In a single swipe, Trump plans to levying a 5% tariff on all Mexican imports in 10 days, and hike the penalties each month to 25% if Mexico does not end Central American migrants, though no specific targets were identified. By so doing, Trump immediately put his own proposed North American economic treaty in the toilet, angered a major trade policy, endangered the U.S. auto industry — and has effectively hiked consumer prices for Americans for fruit and vegetables, tequila and cars, as well as hundreds of other products.
Speaker Nancy Pelosi and House Democrats basically are shelving the treaty proposal, and the Mexican President Andrés Manuel López Obrador said, “President Trump, social problems can’t be resolved through taxes or coercive measures,” López Obrador wrote. Business leaders said they were astonished or baffled, and markets plummeted in the day following the announcement.
A New York Times editorialsaid, “Once again, rather than acting strategically, Mr. Trump is lashing out — and Americans will feel the pain.”
But set those reactions aside. Conservative Sen. Charles Grassley, R-IA, jumped on the news to warn that the treaty was in danger.
Here’s the reaction from Philip Klein, editor of the conservative Washington Times: “This is mindbogglingly stupid on so many levels.”
Klein adds in an op-ed that “Defenders of President Trump’s trade wars have tried to argue that his reckless moves are actually part of a cunning strategy to lower tariffs, knock down trade barriers, and usher in true free trade. But Trump just threw that defense out the window” with the Mexican tariffs.

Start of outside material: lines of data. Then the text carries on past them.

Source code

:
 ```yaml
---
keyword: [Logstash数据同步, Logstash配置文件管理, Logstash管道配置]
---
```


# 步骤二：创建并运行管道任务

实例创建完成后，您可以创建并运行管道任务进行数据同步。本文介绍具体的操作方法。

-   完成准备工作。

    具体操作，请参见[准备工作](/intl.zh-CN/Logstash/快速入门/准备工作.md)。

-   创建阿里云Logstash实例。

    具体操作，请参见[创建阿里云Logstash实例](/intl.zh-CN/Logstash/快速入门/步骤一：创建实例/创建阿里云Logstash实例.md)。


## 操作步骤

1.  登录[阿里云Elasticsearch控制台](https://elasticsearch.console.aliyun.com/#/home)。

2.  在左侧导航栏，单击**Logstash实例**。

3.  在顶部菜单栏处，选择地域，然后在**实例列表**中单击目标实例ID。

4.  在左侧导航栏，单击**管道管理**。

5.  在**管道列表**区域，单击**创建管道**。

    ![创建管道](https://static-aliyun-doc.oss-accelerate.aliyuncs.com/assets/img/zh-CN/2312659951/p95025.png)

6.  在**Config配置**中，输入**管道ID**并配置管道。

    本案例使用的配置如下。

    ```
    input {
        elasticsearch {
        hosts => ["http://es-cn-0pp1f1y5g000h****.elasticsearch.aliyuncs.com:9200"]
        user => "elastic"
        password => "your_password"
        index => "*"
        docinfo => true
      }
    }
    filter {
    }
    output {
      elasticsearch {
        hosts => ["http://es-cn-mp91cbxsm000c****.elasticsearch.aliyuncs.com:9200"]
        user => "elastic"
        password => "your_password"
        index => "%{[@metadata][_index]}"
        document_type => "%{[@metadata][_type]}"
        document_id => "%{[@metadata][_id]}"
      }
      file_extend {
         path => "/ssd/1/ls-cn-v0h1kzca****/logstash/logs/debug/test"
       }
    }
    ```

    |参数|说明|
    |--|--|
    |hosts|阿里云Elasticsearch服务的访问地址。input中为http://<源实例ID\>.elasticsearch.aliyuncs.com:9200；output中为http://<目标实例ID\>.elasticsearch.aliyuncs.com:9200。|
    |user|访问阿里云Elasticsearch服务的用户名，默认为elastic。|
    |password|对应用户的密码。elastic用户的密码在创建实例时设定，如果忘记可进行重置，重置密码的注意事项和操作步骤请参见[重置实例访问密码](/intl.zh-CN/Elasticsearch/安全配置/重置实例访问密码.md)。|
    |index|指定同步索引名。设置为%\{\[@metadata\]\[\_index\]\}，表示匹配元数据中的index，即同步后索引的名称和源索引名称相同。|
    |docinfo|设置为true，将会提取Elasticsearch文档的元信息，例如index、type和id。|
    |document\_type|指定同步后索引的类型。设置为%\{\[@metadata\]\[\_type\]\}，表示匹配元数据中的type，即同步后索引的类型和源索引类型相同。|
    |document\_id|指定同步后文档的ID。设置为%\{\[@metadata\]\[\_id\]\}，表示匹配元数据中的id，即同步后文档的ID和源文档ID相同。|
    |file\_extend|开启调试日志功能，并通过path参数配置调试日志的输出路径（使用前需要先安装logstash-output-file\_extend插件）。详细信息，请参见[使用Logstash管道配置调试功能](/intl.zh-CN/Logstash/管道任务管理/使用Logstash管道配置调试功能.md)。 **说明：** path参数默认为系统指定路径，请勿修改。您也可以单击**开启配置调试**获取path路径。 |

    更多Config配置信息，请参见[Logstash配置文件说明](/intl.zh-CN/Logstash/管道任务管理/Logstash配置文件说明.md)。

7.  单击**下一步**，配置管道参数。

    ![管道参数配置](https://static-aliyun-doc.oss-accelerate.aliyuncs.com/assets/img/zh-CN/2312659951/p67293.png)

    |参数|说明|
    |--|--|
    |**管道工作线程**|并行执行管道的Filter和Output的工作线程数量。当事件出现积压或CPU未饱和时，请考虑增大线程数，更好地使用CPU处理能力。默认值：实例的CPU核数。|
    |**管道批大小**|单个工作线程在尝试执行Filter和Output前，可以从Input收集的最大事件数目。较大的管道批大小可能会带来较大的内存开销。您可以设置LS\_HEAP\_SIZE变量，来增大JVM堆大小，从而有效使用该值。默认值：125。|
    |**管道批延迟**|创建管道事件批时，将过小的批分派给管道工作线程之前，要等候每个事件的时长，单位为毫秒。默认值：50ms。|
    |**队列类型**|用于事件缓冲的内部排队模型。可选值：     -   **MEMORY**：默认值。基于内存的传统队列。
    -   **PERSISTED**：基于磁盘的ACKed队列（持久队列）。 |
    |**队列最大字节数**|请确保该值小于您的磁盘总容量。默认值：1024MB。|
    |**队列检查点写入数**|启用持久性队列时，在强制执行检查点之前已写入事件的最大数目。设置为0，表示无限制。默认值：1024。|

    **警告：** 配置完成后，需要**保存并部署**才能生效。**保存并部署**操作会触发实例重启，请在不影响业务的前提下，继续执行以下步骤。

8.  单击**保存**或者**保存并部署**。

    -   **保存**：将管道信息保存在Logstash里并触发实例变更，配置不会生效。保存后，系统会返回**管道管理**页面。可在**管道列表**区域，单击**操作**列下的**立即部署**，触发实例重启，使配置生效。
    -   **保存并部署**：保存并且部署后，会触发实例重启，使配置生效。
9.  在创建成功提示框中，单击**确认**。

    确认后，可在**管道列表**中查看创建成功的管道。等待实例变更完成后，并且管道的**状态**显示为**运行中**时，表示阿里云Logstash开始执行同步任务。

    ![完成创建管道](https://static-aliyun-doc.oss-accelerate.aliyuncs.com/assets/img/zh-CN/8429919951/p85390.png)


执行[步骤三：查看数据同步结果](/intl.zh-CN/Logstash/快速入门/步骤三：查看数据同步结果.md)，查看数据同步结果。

As with other tariffs on Chinese products, these tariffs will add to the cost of everyday goods, becoming, in effect, another tax on products that make up the $346.5 billion in goods imported annually from Mexico. It will endanger U.S. industries, like autos, that depend on a free flow of supply-line components from Mexico, to say nothing of the retaliatory tariffs that are inevitable in the coming days.
The United States-Mexico-Canada Agreement that Trump previously touted as a major trade victory already was facing bipartisan difficulties in Congress, but this move will prove at least disruptive, if not fatal.
Of course, Trump has argued that tariffs are the basis for his economic program and better trade deals. This announcement lumps in trade in with cracking down on illegal immigration, which is clearly a social or security issue, not a trade issue.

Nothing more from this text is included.